5 thoughts on “Money isn’t everything

  1. EW

    This is precisely why, last year, I decided to boycott Coles & Woolworths where possible, and shop at Maxi instead – not necessarily cheaper, but independent and a different range of goods. Plus, I like knowing my local greengrocer and his family (and being friends with his wife on FB), and I was devastated when my great local butcher closed down at Christmas, but I have found another butcher not too far away. It means I have to go to three places to do my Saturday shop, but they’re all within a few k’s of each other. Plus, I hate the self serve checkouts at Coles, and the milk ‘selection’.

  2. Dana Tymms

    I totally agree. I’m also planning to discontinue my flybuys and coles card, because I hate the way they collect information about me and manipulate our shopping choices by their continual campaigns and “specials”. However, there doesn’t seem to be an opt-out button to push anywhere!!
    Thanks for the great post, as always.

  3. Joe

    I hate the standard banana. I preferred it when they came in variety fun sizes, especially smaller.

    (“Once it’s been opened, you know it won’t keep.”)

    I’ve often expressed bemusement at the over-attention petrol prices receive, and the corresponding power of such a cheap (in all respects) marketing ploy, amounting to at most a few dollars a week for all but the most firmly ensconced driver. Petrol being less than half the cost per km of car travel, and only a fraction of the cost per km of car ownership, if a few percent here or there is going to break the bank… you’re using the wrong transport! A different car or different modes should be considered.

    (My wife works for Woolworths. We get permanent discounts at all Woolworths chains and Woolworths-aligned Caltex outlets.)

    (Oh, and you have a slight miscalculational hiccough. 4c per litre on 50 litres will always be $2. Though I believe $1.40 “saving” being 35 litres would be closer to average weekly Australian domestic car petrol usage.)

  4. Stephen welsh

    Cracked it with the FSs (flaming …yeah…that’ll do … Flaming Supermarkets) a couple of years back. Myriad of reasons but the visual assault I find quite offensive actually. Fish is the main reason for a visit these days. What happened to fishmongers?
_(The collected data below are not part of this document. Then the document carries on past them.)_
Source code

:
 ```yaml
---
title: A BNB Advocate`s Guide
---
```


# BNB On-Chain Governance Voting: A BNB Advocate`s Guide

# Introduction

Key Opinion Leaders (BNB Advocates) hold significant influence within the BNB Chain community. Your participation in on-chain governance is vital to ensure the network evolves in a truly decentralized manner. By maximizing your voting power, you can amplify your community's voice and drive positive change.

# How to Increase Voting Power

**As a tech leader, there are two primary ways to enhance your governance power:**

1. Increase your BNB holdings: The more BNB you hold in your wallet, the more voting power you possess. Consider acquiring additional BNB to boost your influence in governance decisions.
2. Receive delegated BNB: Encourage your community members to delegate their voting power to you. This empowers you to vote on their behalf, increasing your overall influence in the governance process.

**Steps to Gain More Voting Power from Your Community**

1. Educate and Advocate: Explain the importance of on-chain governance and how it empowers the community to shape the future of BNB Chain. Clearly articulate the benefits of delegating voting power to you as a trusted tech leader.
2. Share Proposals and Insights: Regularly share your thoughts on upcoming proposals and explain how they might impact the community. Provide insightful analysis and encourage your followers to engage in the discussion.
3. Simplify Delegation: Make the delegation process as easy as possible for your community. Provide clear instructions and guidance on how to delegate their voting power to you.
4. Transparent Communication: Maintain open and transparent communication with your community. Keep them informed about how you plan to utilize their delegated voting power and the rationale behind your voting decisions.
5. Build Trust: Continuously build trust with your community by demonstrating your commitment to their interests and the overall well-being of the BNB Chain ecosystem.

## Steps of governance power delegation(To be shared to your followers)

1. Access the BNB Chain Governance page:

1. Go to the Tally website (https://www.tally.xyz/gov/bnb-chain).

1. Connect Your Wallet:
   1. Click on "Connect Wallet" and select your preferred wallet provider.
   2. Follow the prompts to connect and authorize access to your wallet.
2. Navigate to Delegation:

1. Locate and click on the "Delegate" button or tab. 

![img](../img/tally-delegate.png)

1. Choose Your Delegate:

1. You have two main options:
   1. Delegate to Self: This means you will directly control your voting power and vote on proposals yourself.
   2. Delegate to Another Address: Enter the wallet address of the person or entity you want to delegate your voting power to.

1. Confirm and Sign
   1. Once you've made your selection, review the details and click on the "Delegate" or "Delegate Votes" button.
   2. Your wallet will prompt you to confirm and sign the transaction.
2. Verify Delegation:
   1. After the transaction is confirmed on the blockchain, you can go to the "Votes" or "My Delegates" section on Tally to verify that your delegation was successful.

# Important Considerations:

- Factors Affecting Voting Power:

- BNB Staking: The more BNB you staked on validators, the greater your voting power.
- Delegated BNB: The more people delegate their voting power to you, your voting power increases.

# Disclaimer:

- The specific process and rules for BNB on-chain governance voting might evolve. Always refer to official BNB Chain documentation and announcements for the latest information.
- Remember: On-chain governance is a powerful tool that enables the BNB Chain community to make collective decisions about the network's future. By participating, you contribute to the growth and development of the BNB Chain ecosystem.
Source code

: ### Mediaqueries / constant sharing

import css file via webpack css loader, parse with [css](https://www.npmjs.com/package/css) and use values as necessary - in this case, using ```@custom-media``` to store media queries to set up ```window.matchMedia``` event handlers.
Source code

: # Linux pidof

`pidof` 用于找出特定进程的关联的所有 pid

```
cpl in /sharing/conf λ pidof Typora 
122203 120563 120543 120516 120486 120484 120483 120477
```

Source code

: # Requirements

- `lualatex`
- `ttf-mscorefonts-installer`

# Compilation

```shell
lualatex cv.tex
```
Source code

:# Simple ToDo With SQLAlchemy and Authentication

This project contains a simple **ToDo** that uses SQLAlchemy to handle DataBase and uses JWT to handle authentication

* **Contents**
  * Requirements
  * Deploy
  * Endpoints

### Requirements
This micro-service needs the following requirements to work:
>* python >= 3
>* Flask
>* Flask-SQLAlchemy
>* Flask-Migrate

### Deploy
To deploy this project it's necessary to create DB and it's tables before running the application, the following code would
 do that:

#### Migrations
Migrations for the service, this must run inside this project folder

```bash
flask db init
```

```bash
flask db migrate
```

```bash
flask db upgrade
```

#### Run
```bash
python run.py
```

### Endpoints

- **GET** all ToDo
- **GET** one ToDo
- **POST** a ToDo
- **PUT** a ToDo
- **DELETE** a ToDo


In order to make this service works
The strip shopping centre with green grocers ( plural! ) I cannot believe people are so gullible as to believe they aren’t paying as much or more for petrol or gas. I take great pride in not knowing what a rewards card is, or fly buys….
    Just on petrol, I happened on a “garage” a week or so back where they actually filled your car for you and asked after the well being of the under bonnetry. An actual “service” station. One of the known brands too. They get my business when I’m in the area – don’t care if the petrol is a couple of cents dearer, it’s worth it to have a chat and support locals.
    She’s back … Or nearly so :-)

  5. Yes, many of us here talking about these issues are rich, in absolute terms. And I appreciated Linda reminding us to keep this in perspective. That also means we are in a position to act in a purposeful way towards our purchasing. And yes, the market is out there to ensure that they get their tonne of flesh as you gullibly hand it over to them.

    Be thoughtful. Ask. Think. What’s important to me? Where will I take my money? Your actions won’t always be perfect. But better to keep questioning rather than answer without questioning. And yes, those frequent shopper cards are vacuuming up your information for huge benefit to the big guys with very little payback for you.
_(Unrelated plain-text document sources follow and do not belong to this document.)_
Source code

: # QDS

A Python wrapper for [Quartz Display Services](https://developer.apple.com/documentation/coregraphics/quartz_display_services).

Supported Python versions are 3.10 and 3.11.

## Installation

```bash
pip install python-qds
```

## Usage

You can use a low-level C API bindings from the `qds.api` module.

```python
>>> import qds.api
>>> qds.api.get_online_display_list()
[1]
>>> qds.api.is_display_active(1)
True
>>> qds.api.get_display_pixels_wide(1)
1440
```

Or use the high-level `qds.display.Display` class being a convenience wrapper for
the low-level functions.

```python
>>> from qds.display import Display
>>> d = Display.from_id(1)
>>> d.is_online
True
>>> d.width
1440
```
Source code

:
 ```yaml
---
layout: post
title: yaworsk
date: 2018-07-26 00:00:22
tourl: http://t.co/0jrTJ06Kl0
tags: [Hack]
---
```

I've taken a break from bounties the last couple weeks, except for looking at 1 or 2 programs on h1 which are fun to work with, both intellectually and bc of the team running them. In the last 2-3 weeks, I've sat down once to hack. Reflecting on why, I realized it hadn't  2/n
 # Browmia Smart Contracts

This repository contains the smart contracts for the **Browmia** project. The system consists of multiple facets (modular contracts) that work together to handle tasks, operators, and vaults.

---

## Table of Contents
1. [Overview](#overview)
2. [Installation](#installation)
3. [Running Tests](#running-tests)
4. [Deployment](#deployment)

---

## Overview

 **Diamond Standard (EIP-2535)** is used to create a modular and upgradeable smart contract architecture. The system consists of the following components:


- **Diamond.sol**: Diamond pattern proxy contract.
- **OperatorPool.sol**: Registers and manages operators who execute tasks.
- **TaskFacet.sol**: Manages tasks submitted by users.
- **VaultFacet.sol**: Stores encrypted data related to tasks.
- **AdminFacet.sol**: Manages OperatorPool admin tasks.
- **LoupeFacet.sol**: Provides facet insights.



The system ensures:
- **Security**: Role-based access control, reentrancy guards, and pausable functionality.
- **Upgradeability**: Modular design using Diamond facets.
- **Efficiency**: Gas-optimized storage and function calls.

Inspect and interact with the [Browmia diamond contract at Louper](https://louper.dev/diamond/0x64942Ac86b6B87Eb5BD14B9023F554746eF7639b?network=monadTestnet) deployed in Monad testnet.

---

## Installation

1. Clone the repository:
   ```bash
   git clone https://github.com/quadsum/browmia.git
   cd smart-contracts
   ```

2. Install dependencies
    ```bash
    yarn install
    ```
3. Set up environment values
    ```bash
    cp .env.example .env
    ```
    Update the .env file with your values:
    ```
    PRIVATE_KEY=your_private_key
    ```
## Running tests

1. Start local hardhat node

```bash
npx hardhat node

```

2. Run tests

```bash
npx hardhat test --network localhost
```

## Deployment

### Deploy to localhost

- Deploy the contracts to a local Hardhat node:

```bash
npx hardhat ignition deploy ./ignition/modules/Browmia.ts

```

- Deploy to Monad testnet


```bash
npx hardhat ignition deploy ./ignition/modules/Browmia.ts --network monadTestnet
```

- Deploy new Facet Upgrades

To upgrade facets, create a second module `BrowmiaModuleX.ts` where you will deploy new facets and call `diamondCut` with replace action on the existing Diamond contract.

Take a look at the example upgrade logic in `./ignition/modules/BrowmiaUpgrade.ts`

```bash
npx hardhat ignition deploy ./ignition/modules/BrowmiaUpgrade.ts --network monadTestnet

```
    Being part of the Chinese culture, we have the concept of “kiasu” (afraid to lose) where we will travel far and wide to ensure a deal, or make sure your neighbour doesn’t get a better deal than you, that you didn’t miss out on that extra discount. You will go to extraordinary lengths.

    But you lose perspective. So I saved 85 cents out of $70. What did that cost me? Quite often, a lot. Stress on yourself and other people around you. Search cost (um, how much petrol did you burn driving around town? how many hours in the day did you spend?). Loss of peace of mind. Resources (time, environment, etc).

    Everything has a cost. Including saving on discounts and making a deal. We need to be mindful of that.